Re: GnomeMeeting: It's not just for video conferencing

Date: Tue Dec 24 2013 Open Source Software

I avidly use open source software and have done so for over 20 years. If you're attentive you'll realize this was well before the term, "Open Source", had been invented, for in the old-time Internet we all just shared stuff with each other. Today the computing world is a bit different, and Richard Stallman was very prescient to start this movement.

At the same time there's an issue that's always displeased me about open source software, and that's the user-interface quality. It's not an accident that I'm typing this from a Mac OS X system rather than a Linux system. I really appreciate Apple for making systems that just work.

GnomeMeeting: It's not just for video conferencing (Tuesday February 22, 2005 (06:00 PM GMT) By: Joe Barr; NEWSFORGE.NET)

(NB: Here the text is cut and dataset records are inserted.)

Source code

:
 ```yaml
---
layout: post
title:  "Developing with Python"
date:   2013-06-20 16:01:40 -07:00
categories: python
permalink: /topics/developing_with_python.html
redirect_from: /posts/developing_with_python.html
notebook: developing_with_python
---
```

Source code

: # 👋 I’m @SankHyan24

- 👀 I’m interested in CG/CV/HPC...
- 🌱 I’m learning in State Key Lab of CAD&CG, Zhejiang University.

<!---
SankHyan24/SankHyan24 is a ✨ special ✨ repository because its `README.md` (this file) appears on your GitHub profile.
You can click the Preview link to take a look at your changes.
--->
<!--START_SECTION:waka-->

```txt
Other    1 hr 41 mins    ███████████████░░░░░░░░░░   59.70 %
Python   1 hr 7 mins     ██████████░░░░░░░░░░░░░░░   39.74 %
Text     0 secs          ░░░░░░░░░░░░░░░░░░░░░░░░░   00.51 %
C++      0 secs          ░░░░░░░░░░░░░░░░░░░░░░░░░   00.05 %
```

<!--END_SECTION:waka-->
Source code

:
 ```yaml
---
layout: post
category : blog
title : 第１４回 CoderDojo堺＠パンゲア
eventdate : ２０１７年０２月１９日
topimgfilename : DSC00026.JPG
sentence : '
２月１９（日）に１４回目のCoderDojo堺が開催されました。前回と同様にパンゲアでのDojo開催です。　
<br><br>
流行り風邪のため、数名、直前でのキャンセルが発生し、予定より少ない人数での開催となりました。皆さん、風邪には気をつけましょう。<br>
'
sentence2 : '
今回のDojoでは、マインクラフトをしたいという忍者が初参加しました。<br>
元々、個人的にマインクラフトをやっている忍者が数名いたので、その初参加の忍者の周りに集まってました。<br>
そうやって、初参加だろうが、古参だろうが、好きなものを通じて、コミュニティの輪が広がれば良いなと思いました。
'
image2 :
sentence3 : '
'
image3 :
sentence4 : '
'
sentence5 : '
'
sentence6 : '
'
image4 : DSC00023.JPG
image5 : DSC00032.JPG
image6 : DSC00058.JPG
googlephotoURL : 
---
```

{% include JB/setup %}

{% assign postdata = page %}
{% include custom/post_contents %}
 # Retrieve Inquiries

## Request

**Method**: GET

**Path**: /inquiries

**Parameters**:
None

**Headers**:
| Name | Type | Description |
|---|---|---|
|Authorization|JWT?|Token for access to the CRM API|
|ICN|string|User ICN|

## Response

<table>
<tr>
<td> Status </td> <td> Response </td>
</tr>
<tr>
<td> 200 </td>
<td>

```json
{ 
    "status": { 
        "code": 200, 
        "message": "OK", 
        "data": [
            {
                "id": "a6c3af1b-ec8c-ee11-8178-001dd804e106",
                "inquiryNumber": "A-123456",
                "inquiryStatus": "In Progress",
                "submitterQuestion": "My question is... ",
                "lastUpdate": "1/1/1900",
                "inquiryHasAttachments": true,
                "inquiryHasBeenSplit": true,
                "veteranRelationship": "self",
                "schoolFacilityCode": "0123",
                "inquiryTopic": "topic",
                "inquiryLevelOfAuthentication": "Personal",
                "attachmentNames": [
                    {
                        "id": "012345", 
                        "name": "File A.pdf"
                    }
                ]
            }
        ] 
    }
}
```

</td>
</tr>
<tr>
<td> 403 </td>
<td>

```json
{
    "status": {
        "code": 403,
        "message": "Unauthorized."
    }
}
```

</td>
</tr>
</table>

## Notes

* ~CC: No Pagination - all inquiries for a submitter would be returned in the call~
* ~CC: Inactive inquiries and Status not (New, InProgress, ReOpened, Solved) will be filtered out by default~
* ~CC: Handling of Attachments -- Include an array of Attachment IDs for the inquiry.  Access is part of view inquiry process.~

This article is a review of the GnomeMeeting application, the Gnome folk's equivalent to Microsoft's NetMeeting product. I'm somewhat interested in the video conferencing applications, since at my job the coworkers are spread between Santa Clara (California), Beijing (China) and Bangalore (India). This spread-out-ness makes it difficult to schedule meetings, and especially to have face-face meetings. Video conferencing is nice, and at the office we use an expensive Polycom unit that runs over ISDN (I don't want to know the expense of the ISDN phone call to India).

The thing is, this review just underscores the problems with user interface quality. Take a look at the review please, and you'll see that the reviewer spent well over half of the long review just going over configuration stumbles, foibles, quirks, etc. If this had been a review of iChat the installation would have been over in 1 sentence, but to configure GnomeMeeting you are required to configure several other packages (video4linux, openh323, openldap, pwlib, etc) plus find a webcam that's compatible with your linux OS and hardware.

er... So, open source people, in order to use this wonderful package (when the reviewer finally did get to using it, he said it was nice) you're asking the end-user to jump through a dozen or more hoops. WHY??? Speaking for myself, I have a lot more important things to do with my time than make configuration tweak after tweak just so I can use one package or another. Oh, and what happens if the configuration tweaks required for GnomeMeeting are incompatible with configuration tweaks for some application that wants to use the same modules?? Bleagh!!!